Был там один тревожный момент. По словам Путина, он хотел, чтобы Трамп победил на выборах в 2016 году, потому что «он говорил о нормализации российско-американских отношений». Это было существенное отклонение от стандартной публичной линии, заключающейся в том, что страны не вмешиваются во внутреннюю политику других государств и работают с теми людьми, которых избрал народ. Но это была чепуха по сравнению с тем, что заявил Трамп ближе к концу пресс-конференции. Он сказал: «Мои люди пришли ко мне — Дэн Коутс пришел ко мне, некоторые другие тоже — и сказали, что по их мнению, это Россия. Я поговорил с президентом Путиным. Он только что сказал, что это не Россия. Я скажу так: я не вижу никаких причин, почему это должна быть она. Но мне очень хотелось бы увидеть этот сервер. Однако я доверяю обеим сторонам… Я полностью доверяю своим людям из разведки, но я скажу вам, что президент Путин в своих сегодняшних опровержениях был очень силен и убедителен». Мы с Келли сидели рядом в зале, и оба застыли на своих стульях, огорошенные ответом Трампа. Стало очевидно, что многое придется исправлять, чтобы ликвидировать последствия этого самострела. Но было непонятно, что именно, ведь реакция СМИ на эти слова стала настоящей катастрофой.

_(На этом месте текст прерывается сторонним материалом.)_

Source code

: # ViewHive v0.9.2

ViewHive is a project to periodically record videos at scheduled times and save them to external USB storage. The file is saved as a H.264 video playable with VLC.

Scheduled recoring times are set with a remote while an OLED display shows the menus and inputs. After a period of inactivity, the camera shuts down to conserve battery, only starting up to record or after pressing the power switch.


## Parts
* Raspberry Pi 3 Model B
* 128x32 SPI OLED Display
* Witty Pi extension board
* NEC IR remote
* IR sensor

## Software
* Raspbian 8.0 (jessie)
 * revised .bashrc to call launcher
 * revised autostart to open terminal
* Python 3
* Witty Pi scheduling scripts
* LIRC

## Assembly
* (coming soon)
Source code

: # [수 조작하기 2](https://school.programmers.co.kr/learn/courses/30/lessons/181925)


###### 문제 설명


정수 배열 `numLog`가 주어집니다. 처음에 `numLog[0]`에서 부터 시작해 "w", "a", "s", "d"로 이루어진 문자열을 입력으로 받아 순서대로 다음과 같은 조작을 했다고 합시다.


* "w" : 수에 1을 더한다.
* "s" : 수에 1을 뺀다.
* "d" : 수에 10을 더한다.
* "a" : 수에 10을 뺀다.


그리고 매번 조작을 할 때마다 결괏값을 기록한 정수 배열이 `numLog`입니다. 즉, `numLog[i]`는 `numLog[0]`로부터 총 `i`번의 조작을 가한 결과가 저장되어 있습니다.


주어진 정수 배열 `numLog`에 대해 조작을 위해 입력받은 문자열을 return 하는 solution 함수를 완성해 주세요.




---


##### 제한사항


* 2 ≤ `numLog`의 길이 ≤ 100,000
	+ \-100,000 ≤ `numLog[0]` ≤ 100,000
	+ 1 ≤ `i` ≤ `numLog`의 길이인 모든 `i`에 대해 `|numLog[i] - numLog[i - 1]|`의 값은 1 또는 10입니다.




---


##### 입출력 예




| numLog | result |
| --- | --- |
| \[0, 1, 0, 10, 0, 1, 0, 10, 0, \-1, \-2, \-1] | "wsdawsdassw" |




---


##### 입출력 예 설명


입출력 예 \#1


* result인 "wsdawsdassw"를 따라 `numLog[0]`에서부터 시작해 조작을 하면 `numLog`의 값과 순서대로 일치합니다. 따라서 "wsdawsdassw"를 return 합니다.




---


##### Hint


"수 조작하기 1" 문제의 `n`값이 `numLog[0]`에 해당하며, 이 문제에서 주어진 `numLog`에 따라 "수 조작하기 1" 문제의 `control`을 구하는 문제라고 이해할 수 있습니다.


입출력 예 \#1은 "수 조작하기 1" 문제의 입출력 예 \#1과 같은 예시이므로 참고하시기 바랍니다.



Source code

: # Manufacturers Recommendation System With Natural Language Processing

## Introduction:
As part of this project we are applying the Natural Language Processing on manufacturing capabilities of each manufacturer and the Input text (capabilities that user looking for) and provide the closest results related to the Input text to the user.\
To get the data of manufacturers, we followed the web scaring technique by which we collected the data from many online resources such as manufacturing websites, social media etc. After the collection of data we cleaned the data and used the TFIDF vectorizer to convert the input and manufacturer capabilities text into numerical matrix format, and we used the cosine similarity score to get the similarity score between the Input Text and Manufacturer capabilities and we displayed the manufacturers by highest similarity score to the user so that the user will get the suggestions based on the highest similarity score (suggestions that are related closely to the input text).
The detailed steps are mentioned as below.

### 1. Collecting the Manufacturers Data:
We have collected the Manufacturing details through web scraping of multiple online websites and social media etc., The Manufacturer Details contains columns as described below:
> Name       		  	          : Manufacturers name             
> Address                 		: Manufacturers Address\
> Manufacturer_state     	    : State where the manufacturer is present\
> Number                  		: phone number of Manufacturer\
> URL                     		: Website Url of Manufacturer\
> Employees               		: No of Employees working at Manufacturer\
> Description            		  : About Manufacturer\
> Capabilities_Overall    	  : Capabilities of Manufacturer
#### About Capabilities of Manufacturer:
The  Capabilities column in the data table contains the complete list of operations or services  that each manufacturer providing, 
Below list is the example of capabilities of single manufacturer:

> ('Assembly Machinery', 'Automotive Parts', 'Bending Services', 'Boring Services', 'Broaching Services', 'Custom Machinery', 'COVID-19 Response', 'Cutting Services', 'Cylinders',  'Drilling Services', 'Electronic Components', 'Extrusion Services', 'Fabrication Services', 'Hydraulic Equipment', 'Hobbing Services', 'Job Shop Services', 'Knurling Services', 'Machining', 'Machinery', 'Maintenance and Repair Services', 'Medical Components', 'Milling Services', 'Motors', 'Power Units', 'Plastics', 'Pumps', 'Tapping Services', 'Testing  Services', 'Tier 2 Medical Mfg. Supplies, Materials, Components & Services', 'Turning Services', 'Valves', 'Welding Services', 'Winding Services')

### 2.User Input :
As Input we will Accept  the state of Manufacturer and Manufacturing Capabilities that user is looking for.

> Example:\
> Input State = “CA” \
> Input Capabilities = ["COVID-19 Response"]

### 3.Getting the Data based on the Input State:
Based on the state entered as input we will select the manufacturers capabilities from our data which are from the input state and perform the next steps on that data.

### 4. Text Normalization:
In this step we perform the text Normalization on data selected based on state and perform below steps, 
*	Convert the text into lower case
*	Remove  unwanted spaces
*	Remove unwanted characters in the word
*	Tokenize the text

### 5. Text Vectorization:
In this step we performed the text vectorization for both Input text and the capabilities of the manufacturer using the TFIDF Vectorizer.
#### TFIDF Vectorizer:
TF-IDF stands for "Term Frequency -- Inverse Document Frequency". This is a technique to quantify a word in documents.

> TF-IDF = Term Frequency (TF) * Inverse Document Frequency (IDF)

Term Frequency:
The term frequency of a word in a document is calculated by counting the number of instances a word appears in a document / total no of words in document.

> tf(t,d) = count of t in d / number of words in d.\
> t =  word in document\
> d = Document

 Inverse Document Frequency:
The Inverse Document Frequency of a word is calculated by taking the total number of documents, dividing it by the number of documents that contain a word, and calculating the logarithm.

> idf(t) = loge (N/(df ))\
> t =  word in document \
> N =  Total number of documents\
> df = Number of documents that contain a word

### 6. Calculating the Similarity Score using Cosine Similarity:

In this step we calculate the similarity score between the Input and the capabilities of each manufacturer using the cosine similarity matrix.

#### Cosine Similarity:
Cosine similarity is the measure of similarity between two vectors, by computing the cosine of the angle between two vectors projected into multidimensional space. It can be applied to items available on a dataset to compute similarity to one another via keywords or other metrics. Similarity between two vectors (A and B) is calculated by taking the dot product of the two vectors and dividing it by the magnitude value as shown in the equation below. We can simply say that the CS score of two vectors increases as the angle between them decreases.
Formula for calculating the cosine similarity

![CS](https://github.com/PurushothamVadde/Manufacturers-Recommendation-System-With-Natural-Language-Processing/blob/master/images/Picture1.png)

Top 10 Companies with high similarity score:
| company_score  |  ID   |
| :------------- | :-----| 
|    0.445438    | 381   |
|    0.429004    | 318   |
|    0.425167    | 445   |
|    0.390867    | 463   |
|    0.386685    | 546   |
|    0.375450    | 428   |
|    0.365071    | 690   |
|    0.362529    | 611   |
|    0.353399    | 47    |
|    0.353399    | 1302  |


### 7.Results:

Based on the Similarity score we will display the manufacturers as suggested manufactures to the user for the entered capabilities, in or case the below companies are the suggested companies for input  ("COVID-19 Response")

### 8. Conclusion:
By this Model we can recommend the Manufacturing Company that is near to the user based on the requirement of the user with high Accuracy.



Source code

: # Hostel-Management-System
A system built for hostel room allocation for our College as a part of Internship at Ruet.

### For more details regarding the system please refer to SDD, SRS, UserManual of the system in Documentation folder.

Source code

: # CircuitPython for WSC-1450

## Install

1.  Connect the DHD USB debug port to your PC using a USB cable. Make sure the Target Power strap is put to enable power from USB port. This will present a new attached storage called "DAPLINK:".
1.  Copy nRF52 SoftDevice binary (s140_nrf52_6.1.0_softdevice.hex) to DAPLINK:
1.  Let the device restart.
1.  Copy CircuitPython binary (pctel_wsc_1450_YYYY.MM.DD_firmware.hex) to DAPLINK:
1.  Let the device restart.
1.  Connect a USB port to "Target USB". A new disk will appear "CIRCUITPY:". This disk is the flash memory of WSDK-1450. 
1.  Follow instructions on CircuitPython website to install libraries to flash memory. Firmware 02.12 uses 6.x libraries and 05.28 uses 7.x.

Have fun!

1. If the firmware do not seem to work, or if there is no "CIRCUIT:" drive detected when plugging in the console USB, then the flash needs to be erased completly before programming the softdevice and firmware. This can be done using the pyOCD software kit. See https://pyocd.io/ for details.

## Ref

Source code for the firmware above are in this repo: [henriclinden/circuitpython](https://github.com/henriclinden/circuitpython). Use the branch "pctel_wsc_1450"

<…> Немного подумав, я записал четыре момента, которые, на мой взгляд, должен был подчеркивать Трамп: «(1) Я всегда поддерживал разведывательное сообщество; (2) никакого сговора с Россией не было; (3) российское (и любое другое иностранное) вмешательство недопустимо; (4) такого в 2018 году не произойдет». Я напечатал это и передал Келли, Сандерсу, Саре Тинсли (старший директор СНБ по коммуникациям), Миллеру, Биллу Шайну (бывший руководитель «Фокс Ньюс»), Дэну Скавино (гуру Трампа по социальным сетям) и остальным.
<…> Строить отношения с Россией таким образом не стоило, и Путин наверняка громко смеялся, вспоминая, как ему все удалось в Хельсинки. Мне позвонила Конди Райс и сказала, что не будет выступать с официальными комментариями о саммите в Хельсинки. Однако она заявила: «Знаешь, Джон, Путин знает только два способа общения с людьми: унижать их или властвовать над ними. И оставить это безнаказанным никак нельзя». Я с ней согласился. Многие люди звонили разным высокопоставленным руководителям с требованием подать в отставку, в том числе, Келли, Помпео, Коутсу и мне. Я проработал в должности всего три месяца. Как быстро все происходило в администрации Трампа!